__TASK DIRECTIONS__.
For every line in the records below that holds "character", make a copy.

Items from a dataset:
────────────────────────────────────────

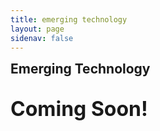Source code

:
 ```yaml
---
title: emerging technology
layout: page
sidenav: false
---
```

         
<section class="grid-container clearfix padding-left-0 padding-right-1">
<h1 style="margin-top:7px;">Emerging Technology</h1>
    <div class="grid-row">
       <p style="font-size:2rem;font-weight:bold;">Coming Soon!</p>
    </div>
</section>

────────────────────────────────────────

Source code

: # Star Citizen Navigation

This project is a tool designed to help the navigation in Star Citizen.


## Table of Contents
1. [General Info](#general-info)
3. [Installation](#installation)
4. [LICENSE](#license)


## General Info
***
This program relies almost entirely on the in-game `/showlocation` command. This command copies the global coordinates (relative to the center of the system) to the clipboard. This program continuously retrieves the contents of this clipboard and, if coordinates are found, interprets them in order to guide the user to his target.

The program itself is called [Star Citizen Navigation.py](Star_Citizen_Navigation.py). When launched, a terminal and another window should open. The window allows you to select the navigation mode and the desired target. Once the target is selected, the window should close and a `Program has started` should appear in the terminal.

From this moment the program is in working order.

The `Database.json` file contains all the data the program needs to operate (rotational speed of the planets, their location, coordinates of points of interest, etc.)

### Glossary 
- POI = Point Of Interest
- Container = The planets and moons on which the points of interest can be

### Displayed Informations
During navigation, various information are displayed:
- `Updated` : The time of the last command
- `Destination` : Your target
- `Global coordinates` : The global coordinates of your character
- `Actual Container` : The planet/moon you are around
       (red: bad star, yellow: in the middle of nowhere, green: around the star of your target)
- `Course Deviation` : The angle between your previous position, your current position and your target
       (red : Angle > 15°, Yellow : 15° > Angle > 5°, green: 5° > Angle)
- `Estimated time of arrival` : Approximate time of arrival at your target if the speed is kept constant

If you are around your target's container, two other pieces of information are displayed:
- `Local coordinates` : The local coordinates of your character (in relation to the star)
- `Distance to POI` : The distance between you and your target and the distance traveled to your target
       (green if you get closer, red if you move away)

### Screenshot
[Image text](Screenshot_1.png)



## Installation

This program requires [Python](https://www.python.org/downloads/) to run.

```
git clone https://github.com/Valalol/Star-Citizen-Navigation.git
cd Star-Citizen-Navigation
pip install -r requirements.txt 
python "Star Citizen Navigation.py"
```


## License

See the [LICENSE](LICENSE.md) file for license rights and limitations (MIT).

────────────────────────────────────────

__YOUR SOLUTION__.
- `Global coordinates` : The global coordinates of your character
- `Local coordinates` : The local coordinates of your character (in relation to the star)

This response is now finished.